*Exercise requirements*: Within the listing below, how many lines include the string "подписками"? Reply with only the number.

*Extracted records*:
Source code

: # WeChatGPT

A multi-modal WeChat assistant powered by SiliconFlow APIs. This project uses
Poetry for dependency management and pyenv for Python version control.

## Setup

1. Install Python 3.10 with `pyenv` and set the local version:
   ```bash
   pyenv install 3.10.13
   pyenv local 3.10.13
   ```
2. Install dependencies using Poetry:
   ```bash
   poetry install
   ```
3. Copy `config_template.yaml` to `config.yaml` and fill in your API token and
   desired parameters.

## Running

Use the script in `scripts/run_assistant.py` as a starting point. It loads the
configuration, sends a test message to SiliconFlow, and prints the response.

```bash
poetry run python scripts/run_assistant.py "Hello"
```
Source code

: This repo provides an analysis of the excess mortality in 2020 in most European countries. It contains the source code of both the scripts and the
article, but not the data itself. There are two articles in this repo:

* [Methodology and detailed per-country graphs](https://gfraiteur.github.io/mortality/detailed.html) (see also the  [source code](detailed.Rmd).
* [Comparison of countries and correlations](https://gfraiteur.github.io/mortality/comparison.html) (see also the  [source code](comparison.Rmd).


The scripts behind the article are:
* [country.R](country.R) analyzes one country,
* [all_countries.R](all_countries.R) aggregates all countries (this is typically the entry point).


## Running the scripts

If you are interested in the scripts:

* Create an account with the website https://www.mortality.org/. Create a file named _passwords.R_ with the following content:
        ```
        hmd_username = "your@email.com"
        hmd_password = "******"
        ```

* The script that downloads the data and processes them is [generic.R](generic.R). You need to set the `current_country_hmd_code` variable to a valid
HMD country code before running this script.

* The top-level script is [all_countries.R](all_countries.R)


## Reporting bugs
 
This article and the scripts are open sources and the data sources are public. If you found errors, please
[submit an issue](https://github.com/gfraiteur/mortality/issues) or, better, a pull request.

* * *

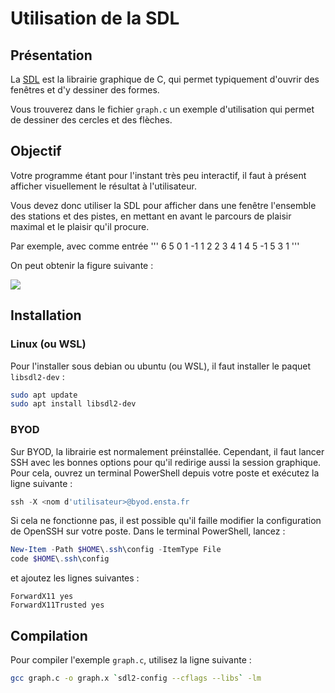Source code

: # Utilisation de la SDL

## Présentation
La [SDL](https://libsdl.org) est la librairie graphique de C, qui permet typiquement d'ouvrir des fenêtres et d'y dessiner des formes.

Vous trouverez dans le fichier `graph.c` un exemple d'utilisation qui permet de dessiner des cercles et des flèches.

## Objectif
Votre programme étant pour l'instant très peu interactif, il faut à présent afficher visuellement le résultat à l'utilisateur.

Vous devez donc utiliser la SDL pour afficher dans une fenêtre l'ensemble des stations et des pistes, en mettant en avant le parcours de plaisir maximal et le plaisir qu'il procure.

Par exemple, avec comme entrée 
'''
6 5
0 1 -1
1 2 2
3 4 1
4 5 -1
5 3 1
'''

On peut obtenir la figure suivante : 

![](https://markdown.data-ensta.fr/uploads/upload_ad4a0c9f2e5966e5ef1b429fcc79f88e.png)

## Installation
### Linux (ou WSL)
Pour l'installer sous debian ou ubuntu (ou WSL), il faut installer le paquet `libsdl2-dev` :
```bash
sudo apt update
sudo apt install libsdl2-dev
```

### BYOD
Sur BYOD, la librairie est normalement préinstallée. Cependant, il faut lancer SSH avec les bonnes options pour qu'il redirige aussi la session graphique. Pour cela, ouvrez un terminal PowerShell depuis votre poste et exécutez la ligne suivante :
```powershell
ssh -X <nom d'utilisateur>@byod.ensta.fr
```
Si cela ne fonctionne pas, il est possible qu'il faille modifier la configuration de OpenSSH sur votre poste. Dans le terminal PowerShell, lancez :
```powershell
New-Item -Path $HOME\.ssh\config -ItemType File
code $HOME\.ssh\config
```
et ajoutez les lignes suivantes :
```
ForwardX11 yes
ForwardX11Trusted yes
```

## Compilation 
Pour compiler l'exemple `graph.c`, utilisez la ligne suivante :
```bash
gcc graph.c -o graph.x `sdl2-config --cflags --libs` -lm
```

---

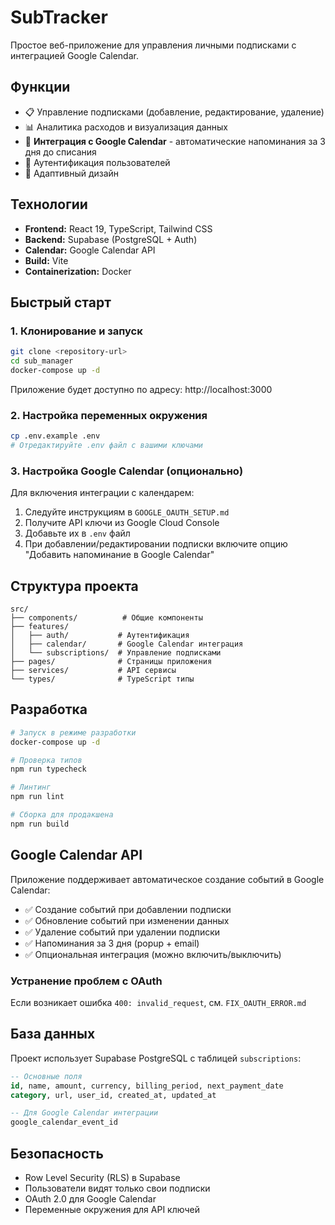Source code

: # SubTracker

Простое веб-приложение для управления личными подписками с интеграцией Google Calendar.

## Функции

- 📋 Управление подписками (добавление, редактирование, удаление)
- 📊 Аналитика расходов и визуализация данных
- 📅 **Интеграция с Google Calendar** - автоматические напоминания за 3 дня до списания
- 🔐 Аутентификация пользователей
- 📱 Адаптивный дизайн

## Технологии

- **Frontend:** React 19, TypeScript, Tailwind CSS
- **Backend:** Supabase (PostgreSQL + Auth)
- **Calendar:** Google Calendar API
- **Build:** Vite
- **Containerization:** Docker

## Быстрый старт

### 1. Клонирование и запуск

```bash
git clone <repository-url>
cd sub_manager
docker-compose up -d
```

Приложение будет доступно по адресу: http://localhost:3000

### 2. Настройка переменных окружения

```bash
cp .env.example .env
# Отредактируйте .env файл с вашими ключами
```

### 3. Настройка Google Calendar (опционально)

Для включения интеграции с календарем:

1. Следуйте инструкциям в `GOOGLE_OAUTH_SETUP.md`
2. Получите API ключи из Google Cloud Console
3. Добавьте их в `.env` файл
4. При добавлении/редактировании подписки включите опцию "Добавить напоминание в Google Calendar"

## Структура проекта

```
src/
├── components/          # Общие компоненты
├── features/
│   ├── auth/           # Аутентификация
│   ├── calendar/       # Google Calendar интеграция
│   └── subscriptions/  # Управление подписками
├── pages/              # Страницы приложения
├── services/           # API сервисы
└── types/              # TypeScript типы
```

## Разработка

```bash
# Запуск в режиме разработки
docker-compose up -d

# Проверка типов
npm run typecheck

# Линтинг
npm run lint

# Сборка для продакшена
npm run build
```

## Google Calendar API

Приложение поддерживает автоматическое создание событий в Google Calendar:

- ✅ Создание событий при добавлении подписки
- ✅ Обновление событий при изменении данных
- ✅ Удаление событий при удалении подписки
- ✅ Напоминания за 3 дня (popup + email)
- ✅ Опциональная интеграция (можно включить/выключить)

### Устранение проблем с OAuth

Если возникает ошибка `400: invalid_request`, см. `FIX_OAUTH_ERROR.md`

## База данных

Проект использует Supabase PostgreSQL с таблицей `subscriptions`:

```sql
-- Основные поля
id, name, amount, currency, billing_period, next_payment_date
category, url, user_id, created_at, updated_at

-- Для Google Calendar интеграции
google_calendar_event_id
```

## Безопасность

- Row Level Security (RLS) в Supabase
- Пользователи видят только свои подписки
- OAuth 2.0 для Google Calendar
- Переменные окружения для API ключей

*Expected output*: 3